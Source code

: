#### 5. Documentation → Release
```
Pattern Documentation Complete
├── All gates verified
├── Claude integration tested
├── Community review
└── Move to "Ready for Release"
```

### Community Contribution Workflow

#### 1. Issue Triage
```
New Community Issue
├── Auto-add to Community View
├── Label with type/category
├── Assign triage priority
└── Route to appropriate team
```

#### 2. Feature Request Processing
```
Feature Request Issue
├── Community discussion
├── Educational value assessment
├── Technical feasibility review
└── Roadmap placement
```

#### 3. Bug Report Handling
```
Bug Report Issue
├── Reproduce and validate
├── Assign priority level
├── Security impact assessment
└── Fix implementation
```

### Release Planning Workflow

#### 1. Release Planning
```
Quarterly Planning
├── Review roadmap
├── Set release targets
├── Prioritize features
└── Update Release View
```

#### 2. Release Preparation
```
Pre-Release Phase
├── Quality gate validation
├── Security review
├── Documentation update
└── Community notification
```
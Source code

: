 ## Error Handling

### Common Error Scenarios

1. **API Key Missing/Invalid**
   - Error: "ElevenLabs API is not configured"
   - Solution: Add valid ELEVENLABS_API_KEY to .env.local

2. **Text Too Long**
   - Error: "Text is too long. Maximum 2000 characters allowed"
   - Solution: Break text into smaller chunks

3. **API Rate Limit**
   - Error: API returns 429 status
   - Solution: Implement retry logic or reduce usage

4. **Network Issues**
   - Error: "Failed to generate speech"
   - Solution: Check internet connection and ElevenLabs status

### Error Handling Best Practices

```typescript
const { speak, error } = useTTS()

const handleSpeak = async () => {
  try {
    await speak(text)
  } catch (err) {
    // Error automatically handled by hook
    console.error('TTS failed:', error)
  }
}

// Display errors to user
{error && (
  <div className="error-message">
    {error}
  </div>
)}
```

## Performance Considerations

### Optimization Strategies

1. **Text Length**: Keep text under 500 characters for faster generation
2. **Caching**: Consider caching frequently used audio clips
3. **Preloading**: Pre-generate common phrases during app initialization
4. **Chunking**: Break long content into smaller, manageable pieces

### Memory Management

^^^^^^^^

**YOUR ASSIGNMENT:**
Copy the records above exactly as written.

**FINISHED EXERCISE:**
Source code

:#### 5. Documentation → Release
```
Pattern Documentation Complete
├── All gates verified
├── Claude integration tested
├── Community review
└── Move to "Ready for Release"
```

### Community Contribution Workflow

#### 1. Issue Triage
```
New Community Issue
├── Auto-add to Community View
├── Label with type/category
├── Assign triage priority
└── Route to appropriate team
```

#### 2. Feature Request Processing
```
Feature Request Issue
├── Community discussion
├── Educational value assessment
├── Technical feasibility review
└── Roadmap placement
```

#### 3. Bug Report Handling
```
Bug Report Issue
├── Reproduce and validate
├── Assign priority level
├── Security impact assessment
└── Fix implementation
```

### Release Planning Workflow

#### 1. Release Planning
```
Quarterly Planning
├── Review roadmap
├── Set release targets
├── Prioritize features
└── Update Release View
```

#### 2. Release Preparation
```
Pre-Release Phase
├── Quality gate validation
├── Security review
├── Documentation update
└── Community notification
```
Source code

: ## Error Handling

### Common Error Scenarios

1. **API Key Missing/Invalid**
   - Error: "ElevenLabs API is not configured"
   - Solution: Add valid ELEVENLABS_API_KEY to .env.local

2. **Text Too Long**
   - Error: "Text is too long. Maximum 2000 characters allowed"
   - Solution: Break text into smaller chunks

3. **API Rate Limit**
   - Error: API returns 429 status
   - Solution: Implement retry logic or reduce usage

4. **Network Issues**
   - Error: "Failed to generate speech"
   - Solution: Check internet connection and ElevenLabs status

### Error Handling Best Practices

```typescript
const { speak, error } = useTTS()

const handleSpeak = async () => {
  try {
    await speak(text)
  } catch (err) {
    // Error automatically handled by hook
    console.error('TTS failed:', error)
  }
}

// Display errors to user
{error && (
  <div className="error-message">
    {error}
  </div>
)}
```

## Performance Considerations

### Optimization Strategies

1. **Text Length**: Keep text under 500 characters for faster generation
2. **Caching**: Consider caching frequently used audio clips
3. **Preloading**: Pre-generate common phrases during app initialization
4. **Chunking**: Break long content into smaller, manageable pieces

### Memory Management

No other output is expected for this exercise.